- [Your instructions] Set down the records again. Every word and mark must match exactly.

Dataset entries:
-=-=-
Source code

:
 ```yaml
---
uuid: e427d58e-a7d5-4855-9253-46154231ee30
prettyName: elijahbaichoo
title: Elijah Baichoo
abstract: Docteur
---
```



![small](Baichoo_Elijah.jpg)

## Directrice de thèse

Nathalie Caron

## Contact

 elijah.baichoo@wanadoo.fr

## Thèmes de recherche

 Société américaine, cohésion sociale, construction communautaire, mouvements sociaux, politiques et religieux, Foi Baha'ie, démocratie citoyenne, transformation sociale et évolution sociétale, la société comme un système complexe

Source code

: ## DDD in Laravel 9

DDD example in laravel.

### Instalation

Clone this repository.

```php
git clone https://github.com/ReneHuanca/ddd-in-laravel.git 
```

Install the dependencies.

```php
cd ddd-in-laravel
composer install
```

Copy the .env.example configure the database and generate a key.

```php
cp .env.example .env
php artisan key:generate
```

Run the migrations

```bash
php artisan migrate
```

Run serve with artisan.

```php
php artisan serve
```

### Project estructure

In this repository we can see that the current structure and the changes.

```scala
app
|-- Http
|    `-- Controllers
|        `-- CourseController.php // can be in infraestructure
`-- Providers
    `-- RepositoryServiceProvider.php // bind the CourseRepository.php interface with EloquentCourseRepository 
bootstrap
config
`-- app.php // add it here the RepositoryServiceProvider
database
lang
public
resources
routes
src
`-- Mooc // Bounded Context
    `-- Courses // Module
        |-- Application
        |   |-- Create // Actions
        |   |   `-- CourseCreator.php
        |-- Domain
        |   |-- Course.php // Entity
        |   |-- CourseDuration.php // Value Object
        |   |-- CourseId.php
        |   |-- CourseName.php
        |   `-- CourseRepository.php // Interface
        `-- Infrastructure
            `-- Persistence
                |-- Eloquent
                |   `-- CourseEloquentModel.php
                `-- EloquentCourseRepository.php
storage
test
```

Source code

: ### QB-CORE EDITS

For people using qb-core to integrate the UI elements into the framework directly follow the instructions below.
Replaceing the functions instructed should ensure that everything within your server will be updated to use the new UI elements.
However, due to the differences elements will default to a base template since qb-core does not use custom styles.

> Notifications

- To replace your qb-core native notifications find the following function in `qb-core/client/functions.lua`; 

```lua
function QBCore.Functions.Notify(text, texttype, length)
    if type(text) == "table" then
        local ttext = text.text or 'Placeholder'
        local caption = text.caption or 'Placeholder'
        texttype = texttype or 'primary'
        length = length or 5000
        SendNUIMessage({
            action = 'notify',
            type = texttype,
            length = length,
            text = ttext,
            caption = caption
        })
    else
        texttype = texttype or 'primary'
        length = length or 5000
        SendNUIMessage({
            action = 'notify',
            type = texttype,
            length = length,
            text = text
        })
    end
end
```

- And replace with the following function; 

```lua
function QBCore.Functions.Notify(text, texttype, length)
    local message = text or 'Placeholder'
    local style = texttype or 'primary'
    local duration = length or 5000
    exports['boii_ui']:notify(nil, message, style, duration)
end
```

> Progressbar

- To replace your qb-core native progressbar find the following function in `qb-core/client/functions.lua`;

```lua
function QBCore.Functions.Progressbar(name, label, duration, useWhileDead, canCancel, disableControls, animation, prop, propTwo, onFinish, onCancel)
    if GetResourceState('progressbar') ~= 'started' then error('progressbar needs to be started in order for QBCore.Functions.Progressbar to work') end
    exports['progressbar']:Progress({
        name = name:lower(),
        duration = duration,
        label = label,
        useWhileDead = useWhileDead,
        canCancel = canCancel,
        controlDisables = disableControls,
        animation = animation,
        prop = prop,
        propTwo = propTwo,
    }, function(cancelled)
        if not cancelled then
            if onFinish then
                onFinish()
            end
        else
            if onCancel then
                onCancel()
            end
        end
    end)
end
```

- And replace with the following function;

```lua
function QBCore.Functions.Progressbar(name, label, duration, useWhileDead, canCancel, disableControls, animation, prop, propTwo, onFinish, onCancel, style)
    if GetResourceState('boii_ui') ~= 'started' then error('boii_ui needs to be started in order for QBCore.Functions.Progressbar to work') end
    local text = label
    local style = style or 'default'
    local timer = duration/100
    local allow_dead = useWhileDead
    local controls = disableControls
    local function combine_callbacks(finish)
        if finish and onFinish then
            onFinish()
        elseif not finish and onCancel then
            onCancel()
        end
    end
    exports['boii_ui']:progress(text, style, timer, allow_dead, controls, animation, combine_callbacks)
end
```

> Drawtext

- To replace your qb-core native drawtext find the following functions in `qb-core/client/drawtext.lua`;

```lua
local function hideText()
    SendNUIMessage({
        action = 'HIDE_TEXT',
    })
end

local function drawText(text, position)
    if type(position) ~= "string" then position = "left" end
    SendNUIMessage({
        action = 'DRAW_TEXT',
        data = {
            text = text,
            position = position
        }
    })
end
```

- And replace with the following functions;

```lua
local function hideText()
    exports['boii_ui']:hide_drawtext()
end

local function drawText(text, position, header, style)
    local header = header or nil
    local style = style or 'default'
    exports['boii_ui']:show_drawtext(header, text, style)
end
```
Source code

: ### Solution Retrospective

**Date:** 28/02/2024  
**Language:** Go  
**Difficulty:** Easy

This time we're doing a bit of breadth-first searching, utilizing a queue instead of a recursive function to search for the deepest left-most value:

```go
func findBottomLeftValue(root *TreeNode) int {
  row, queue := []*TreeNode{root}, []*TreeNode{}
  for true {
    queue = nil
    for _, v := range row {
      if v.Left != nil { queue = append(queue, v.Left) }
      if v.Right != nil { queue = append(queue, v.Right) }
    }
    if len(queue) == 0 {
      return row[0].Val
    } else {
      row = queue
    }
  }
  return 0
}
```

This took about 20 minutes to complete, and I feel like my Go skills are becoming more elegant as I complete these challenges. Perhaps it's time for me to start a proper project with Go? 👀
-=-=-
- [Expected answer]
Source code

:
 ```yaml
---
uuid: e427d58e-a7d5-4855-9253-46154231ee30
prettyName: elijahbaichoo
title: Elijah Baichoo
abstract: Docteur
---
```



![small](Baichoo_Elijah.jpg)

## Directrice de thèse

Nathalie Caron

## Contact

 elijah.baichoo@wanadoo.fr

## Thèmes de recherche

 Société américaine, cohésion sociale, construction communautaire, mouvements sociaux, politiques et religieux, Foi Baha'ie, démocratie citoyenne, transformation sociale et évolution sociétale, la société comme un système complexe

Source code

: ## DDD in Laravel 9

DDD example in laravel.

### Instalation

Clone this repository.

```php
git clone https://github.com/ReneHuanca/ddd-in-laravel.git 
```

Install the dependencies.

```php
cd ddd-in-laravel
composer install
```

Copy the .env.example configure the database and generate a key.

```php
cp .env.example .env
php artisan key:generate
```

Run the migrations

```bash
php artisan migrate
```

Run serve with artisan.

```php
php artisan serve
```

### Project estructure

In this repository we can see that the current structure and the changes.

```scala
app
|-- Http
|    `-- Controllers
|        `-- CourseController.php // can be in infraestructure
`-- Providers
    `-- RepositoryServiceProvider.php // bind the CourseRepository.php interface with EloquentCourseRepository 
bootstrap
config
`-- app.php // add it here the RepositoryServiceProvider
database
lang
public
resources
routes
src
`-- Mooc // Bounded Context
    `-- Courses // Module
        |-- Application
        |   |-- Create // Actions
        |   |   `-- CourseCreator.php
        |-- Domain
        |   |-- Course.php // Entity
        |   |-- CourseDuration.php // Value Object
        |   |-- CourseId.php
        |   |-- CourseName.php
        |   `-- CourseRepository.php // Interface
        `-- Infrastructure
            `-- Persistence
                |-- Eloquent
                |   `-- CourseEloquentModel.php
                `-- EloquentCourseRepository.php
storage
test
```

Source code

: ### QB-CORE EDITS

For people using qb-core to integrate the UI elements into the framework directly follow the instructions below.
Replaceing the functions instructed should ensure that everything within your server will be updated to use the new UI elements.
However, due to the differences elements will default to a base template since qb-core does not use custom styles.

> Notifications

- To replace your qb-core native notifications find the following function in `qb-core/client/functions.lua`; 

```lua
function QBCore.Functions.Notify(text, texttype, length)
    if type(text) == "table" then
        local ttext = text.text or 'Placeholder'
        local caption = text.caption or 'Placeholder'
        texttype = texttype or 'primary'
        length = length or 5000
        SendNUIMessage({
            action = 'notify',
            type = texttype,
            length = length,
            text = ttext,
            caption = caption
        })
    else
        texttype = texttype or 'primary'
        length = length or 5000
        SendNUIMessage({
            action = 'notify',
            type = texttype,
            length = length,
            text = text
        })
    end
end
```

- And replace with the following function; 

```lua
function QBCore.Functions.Notify(text, texttype, length)
    local message = text or 'Placeholder'
    local style = texttype or 'primary'
    local duration = length or 5000
    exports['boii_ui']:notify(nil, message, style, duration)
end
```

> Progressbar

- To replace your qb-core native progressbar find the following function in `qb-core/client/functions.lua`;

```lua
function QBCore.Functions.Progressbar(name, label, duration, useWhileDead, canCancel, disableControls, animation, prop, propTwo, onFinish, onCancel)
    if GetResourceState('progressbar') ~= 'started' then error('progressbar needs to be started in order for QBCore.Functions.Progressbar to work') end
    exports['progressbar']:Progress({
        name = name:lower(),
        duration = duration,
        label = label,
        useWhileDead = useWhileDead,
        canCancel = canCancel,
        controlDisables = disableControls,
        animation = animation,
        prop = prop,
        propTwo = propTwo,
    }, function(cancelled)
        if not cancelled then
            if onFinish then
                onFinish()
            end
        else
            if onCancel then
                onCancel()
            end
        end
    end)
end
```

- And replace with the following function;

```lua
function QBCore.Functions.Progressbar(name, label, duration, useWhileDead, canCancel, disableControls, animation, prop, propTwo, onFinish, onCancel, style)
    if GetResourceState('boii_ui') ~= 'started' then error('boii_ui needs to be started in order for QBCore.Functions.Progressbar to work') end
    local text = label
    local style = style or 'default'
    local timer = duration/100
    local allow_dead = useWhileDead
    local controls = disableControls
    local function combine_callbacks(finish)
        if finish and onFinish then
            onFinish()
        elseif not finish and onCancel then
            onCancel()
        end
    end
    exports['boii_ui']:progress(text, style, timer, allow_dead, controls, animation, combine_callbacks)
end
```

> Drawtext

- To replace your qb-core native drawtext find the following functions in `qb-core/client/drawtext.lua`;

```lua
local function hideText()
    SendNUIMessage({
        action = 'HIDE_TEXT',
    })
end

local function drawText(text, position)
    if type(position) ~= "string" then position = "left" end
    SendNUIMessage({
        action = 'DRAW_TEXT',
        data = {
            text = text,
            position = position
        }
    })
end
```

- And replace with the following functions;

```lua
local function hideText()
    exports['boii_ui']:hide_drawtext()
end

local function drawText(text, position, header, style)
    local header = header or nil
    local style = style or 'default'
    exports['boii_ui']:show_drawtext(header, text, style)
end
```
Source code

: ### Solution Retrospective

**Date:** 28/02/2024  
**Language:** Go  
**Difficulty:** Easy

This time we're doing a bit of breadth-first searching, utilizing a queue instead of a recursive function to search for the deepest left-most value:

```go
func findBottomLeftValue(root *TreeNode) int {
  row, queue := []*TreeNode{root}, []*TreeNode{}
  for true {
    queue = nil
    for _, v := range row {
      if v.Left != nil { queue = append(queue, v.Left) }
      if v.Right != nil { queue = append(queue, v.Right) }
    }
    if len(queue) == 0 {
      return row[0].Val
    } else {
      row = queue
    }
  }
  return 0
}
```

This took about 20 minutes to complete, and I feel like my Go skills are becoming more elegant as I complete these challenges. Perhaps it's time for me to start a proper project with Go? 👀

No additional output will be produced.